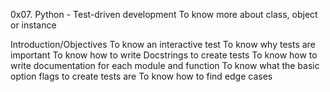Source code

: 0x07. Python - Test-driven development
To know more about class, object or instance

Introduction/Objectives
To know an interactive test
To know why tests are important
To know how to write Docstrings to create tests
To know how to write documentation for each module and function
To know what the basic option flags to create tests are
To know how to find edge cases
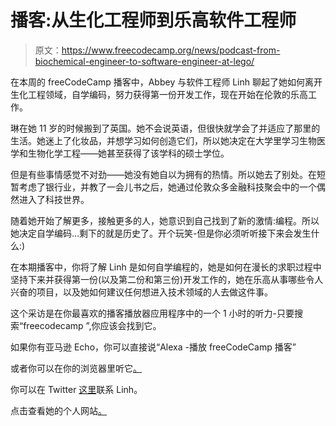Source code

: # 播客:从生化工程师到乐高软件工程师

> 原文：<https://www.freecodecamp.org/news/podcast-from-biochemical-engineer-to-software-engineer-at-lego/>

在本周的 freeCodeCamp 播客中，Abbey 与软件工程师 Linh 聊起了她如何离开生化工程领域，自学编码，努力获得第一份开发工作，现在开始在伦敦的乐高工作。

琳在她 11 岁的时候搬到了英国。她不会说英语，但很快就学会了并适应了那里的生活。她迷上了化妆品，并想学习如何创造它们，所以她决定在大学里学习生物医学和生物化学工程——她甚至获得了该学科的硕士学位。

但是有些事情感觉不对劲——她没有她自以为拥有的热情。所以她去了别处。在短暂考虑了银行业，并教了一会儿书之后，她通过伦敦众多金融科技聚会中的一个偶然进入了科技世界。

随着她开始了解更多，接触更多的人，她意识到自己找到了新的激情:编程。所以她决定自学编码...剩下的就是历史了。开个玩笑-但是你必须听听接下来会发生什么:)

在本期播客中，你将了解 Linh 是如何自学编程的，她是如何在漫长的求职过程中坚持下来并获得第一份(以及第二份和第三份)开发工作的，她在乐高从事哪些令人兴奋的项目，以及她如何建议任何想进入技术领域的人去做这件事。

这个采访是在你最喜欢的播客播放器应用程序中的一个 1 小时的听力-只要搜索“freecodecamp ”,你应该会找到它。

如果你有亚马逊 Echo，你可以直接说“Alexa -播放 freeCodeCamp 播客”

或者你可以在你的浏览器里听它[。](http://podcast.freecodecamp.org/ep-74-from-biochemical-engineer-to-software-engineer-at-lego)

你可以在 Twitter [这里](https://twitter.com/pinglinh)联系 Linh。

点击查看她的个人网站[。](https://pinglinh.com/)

*****

## [Task objective]
Whenever "software" occurs in a line of the entries, copy that line.

## [Your solution]
> 原文：<https://www.freecodecamp.org/news/podcast-from-biochemical-engineer-to-software-engineer-at-lego/>
或者你可以在你的浏览器里听它[。](http://podcast.freecodecamp.org/ep-74-from-biochemical-engineer-to-software-engineer-at-lego)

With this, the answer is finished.